1929–1934 genocide of Libyan Arabs by Italian colonial authorities

The Libyan genocide, also known in Libya as Shar (شر), was the genocide of Libyan Arabs and the systematic destruction of Libyan culture during and after the Second Italo-Senussi War between 1929 and 1934. During this period, between 20,000 and 100,000 Libyans were killed by Italian colonial authorities under Benito Mussolini. Nearly 50% of the population of Cyrenaica was deported and interned in concentration camps, resulting in a population decline down to 142,000 from an initial 225,000. A motive for the genocide was the settlement of Italians in Libya, which proceeded in 1934 under colonial governor Italo Balbo, who brought 20,000 settlers to Libya in 1938.

This period was marked by widespread Italian war crimes, including mass killings, ethnic cleansing, forced displacement, death marches, chemical warfare, concentration camps and refusing to take prisoners of war. The indigenous population, particularly the nomadic Bedouin tribes, faced extreme violence and suppression in an attempt to quell Senussi resistance to colonial rule, whose population was reduced by half.

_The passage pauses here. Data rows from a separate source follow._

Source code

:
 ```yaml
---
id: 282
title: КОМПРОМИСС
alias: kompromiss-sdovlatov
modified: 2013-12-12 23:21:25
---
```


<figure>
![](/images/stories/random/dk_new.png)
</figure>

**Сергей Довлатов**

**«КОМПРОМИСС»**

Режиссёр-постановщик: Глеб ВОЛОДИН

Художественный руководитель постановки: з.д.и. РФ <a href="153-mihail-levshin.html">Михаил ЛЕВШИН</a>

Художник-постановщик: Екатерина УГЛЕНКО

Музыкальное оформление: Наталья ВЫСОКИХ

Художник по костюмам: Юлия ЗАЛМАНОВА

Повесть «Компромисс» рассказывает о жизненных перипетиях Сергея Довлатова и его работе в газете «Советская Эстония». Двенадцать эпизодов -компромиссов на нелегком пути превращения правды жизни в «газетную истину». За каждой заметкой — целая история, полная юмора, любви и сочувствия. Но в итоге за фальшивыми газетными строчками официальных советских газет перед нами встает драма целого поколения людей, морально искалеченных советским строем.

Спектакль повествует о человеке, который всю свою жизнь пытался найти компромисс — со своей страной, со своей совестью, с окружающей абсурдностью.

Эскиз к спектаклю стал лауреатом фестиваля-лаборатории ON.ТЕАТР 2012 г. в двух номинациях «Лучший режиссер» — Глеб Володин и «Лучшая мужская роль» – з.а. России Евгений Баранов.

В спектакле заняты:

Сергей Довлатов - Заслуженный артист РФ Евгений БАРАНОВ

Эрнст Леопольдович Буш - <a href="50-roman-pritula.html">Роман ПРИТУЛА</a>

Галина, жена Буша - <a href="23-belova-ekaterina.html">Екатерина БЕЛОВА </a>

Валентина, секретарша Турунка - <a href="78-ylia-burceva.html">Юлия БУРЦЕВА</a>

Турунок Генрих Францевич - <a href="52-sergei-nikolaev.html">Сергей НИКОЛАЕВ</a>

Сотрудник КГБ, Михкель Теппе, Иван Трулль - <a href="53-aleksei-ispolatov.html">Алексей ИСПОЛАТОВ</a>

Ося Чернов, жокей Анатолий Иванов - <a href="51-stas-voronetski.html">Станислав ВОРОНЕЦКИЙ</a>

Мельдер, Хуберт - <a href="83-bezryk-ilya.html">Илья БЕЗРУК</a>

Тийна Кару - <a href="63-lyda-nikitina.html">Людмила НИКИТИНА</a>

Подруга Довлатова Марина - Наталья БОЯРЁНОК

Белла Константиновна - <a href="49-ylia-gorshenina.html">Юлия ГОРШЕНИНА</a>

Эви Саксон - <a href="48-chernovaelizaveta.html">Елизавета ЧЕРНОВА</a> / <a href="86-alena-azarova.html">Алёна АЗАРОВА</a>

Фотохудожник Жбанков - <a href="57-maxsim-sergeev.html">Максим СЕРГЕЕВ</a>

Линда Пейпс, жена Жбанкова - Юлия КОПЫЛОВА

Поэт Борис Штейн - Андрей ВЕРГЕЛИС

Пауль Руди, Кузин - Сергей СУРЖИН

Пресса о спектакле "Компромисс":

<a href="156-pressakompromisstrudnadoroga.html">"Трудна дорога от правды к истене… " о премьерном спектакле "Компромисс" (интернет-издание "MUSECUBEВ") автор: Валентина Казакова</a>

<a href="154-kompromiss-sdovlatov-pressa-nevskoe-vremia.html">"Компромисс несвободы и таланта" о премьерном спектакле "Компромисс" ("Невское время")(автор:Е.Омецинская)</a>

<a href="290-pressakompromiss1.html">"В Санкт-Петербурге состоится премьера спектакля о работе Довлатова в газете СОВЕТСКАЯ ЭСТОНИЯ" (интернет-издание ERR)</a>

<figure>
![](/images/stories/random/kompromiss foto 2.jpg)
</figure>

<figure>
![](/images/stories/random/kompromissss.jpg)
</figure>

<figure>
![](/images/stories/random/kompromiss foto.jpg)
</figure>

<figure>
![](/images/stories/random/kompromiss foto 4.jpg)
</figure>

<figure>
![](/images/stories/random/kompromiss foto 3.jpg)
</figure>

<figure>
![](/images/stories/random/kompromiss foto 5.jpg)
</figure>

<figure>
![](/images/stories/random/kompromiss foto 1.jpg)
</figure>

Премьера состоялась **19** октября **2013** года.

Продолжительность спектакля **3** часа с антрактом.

News about the genocide was heavily suppressed by Fascist Italy. Evidence was largely destroyed, making remaining files in Italian concentration camps in Libya difficult to find even after the end of Fascist rule in Italy in 1945. The only camp with a record of prisoners is the Swani al-Tariya camp. However, the mass graves still attest to the genocide. In 2008 Italy apologized for its killing, destruction and repression of the Libyan people during its colonization of Libya. According to some historians, the Libyan genocide had links to the Holocaust as the death camps were visited by Nazi notables like Heinrich Himmler and Hermann Göring.

== Prelude ==
During the Italian invasion of Libya in 1911, the Italians were portrayed as the liberators of Libya from Ottoman rule, concurrently concealing any evidence of repression campaigns and massacres during the war, such as the ones following the battle and massacre at Shar al-Shatt. On the other side, the Arabs were described as 'beasts' that needed to be civilized by the Europeans. Reportedly, both Italian officers and men had declared that "we must destroy the Arabs". Official reports into the atrocities emphasized racial hatred, vindictiveness and "psychological flaws" as their underlying causes. Such Italian war crimes in Libya were primarily associated with the Fascist era, but they also occurred during the Liberal period, albeit in a less systematic manner. Upon gaining entry in Libya, Italy promptly initiated racist and discriminatory practices of class division, including the construction of concentration camps, where approximately 50,000 Libyans lost their lives during the 1930s. Libya was of strategic importance to Italy, thus prompting the latter to annex the former as its "Fourth Shore" to allow Italians an expanded trade route area which greatly benefited Italy.

== Motivation ==
Italy's colonisation of Libya was motivated by a desire to compete with other European powers, who had their own colonies. Libya was one of the last African countries to be colonised, along with Abyssinia. Additionally, Libya was viewed as the Fourth Shore, Mussolini's concept of a Greater Italy that harkens back to the Roman Empire. Libya in other words was viewed as a settler colonial state, akin to French Algeria.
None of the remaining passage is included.